(Dataset entries)
.....

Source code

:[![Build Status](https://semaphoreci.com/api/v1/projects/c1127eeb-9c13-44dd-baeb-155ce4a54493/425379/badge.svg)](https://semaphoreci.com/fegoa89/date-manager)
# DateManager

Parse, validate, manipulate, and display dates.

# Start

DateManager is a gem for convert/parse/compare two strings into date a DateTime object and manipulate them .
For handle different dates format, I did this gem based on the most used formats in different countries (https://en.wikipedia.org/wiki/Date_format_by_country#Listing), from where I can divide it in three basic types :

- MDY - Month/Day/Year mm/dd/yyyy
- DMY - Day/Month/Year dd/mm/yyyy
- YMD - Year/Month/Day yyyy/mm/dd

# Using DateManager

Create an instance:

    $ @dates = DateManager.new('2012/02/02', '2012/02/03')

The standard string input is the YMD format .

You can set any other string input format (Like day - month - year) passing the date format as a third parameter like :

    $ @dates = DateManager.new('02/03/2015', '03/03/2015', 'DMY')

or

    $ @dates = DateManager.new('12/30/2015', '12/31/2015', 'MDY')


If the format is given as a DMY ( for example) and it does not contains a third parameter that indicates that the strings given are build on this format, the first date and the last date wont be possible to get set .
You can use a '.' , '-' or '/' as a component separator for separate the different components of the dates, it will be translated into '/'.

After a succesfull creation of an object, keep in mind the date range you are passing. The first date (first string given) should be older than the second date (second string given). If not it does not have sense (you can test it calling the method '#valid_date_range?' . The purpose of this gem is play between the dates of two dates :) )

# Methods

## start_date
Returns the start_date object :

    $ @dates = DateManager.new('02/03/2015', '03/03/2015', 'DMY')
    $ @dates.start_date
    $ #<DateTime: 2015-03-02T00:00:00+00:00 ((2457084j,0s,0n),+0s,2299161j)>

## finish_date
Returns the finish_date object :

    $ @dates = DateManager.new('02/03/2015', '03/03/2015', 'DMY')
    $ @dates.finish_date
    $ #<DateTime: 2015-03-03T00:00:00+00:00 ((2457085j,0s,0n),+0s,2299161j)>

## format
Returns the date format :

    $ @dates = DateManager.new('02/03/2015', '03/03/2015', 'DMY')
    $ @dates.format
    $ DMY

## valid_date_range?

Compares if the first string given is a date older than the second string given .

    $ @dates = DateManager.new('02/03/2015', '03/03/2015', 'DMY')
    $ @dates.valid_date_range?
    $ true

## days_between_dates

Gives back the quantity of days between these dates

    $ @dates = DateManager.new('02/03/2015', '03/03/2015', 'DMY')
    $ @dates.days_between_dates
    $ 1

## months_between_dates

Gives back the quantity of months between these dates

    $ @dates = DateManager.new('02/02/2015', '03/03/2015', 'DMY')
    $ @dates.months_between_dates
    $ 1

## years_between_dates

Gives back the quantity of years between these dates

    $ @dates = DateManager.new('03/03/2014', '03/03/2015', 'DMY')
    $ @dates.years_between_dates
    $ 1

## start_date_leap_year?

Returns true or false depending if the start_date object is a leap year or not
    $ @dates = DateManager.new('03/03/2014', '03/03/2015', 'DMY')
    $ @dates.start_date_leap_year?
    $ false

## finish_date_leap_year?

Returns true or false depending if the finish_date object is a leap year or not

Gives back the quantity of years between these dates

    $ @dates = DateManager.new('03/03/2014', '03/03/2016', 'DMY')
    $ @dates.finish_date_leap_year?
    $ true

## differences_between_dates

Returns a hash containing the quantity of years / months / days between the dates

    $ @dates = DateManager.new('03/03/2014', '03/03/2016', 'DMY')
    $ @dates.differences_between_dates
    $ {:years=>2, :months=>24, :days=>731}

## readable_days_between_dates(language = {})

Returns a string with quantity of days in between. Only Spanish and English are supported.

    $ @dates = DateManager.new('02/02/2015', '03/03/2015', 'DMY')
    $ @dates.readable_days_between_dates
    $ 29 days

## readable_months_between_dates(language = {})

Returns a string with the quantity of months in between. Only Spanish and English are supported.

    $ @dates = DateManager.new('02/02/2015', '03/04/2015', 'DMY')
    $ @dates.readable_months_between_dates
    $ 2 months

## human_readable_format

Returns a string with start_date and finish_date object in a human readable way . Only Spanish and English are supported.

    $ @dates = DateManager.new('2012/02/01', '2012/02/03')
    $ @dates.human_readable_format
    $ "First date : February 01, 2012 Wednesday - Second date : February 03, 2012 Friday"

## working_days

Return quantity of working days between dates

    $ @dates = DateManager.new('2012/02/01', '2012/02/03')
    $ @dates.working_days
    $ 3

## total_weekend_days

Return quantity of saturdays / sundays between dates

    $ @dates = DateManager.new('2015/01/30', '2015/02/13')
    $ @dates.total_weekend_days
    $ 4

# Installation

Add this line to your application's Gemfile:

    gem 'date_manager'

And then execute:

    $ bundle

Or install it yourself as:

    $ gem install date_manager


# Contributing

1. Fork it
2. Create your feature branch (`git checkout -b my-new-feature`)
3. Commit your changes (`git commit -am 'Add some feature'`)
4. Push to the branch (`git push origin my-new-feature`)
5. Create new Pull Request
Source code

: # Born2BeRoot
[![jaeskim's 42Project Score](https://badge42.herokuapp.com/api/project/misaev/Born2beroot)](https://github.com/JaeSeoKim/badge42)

.....

[What is needed] Every line in the records that holds the word "older" should be copied into the answer.

[Output]
After a succesfull creation of an object, keep in mind the date range you are passing. The first date (first string given) should be older than the second date (second string given). If not it does not have sense (you can test it calling the method '#valid_date_range?' . The purpose of this gem is play between the dates of two dates :) )
Compares if the first string given is a date older than the second string given .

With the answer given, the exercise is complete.